Reproduce exactly the lines below from the one containing "In our case, the" through the one containing "This step is", including both, and nothing else.
═════ Information shown ═════
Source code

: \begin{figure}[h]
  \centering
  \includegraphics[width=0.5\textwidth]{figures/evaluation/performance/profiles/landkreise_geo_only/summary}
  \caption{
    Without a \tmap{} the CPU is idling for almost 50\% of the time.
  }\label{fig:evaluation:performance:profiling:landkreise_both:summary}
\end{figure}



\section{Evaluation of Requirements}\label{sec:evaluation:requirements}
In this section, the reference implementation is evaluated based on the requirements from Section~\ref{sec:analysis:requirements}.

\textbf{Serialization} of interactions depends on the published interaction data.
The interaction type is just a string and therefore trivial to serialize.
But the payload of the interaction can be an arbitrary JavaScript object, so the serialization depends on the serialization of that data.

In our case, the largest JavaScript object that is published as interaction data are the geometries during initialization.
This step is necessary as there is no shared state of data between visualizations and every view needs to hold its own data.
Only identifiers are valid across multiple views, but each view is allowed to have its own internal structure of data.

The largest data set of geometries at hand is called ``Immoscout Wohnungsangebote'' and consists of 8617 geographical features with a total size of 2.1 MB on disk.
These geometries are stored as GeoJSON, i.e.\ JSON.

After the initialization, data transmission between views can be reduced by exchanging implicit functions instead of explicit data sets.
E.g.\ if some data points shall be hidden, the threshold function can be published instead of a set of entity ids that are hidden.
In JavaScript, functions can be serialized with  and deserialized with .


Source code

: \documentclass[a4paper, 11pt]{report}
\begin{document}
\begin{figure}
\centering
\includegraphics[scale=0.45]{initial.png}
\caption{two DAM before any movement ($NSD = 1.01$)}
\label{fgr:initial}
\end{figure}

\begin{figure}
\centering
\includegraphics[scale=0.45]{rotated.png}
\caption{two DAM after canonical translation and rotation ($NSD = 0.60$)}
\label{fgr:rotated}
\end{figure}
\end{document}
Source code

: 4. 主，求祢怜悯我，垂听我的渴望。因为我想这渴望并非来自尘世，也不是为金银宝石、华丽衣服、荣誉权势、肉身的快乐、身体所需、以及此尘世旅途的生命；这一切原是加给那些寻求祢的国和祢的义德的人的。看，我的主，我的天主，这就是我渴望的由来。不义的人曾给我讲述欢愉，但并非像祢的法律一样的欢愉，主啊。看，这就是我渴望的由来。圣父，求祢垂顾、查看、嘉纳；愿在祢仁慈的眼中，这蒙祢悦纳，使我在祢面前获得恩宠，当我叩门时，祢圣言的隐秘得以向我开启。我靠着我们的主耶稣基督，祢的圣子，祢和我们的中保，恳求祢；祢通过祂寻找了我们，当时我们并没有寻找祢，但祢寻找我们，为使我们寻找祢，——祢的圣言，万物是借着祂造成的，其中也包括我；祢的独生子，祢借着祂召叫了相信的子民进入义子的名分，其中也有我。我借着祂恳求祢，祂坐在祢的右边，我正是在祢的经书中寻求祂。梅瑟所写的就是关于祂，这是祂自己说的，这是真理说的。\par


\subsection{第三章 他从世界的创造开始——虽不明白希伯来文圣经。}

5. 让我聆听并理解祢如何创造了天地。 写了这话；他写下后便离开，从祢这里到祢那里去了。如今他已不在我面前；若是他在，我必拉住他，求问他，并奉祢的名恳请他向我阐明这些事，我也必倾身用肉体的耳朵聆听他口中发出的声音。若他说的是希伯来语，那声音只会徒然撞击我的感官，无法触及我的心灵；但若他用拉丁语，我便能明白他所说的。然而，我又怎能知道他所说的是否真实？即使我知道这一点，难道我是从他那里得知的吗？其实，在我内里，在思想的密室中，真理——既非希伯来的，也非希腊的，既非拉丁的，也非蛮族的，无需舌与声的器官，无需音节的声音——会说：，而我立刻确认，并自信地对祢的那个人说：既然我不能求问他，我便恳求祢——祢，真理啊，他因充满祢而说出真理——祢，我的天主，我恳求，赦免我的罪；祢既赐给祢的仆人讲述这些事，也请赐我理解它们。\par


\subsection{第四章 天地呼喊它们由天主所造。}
═════
[Answer to this task]
In our case, the largest JavaScript object that is published as interaction data are the geometries during initialization.
This step is necessary as there is no shared state of data between visualizations and every view needs to hold its own data.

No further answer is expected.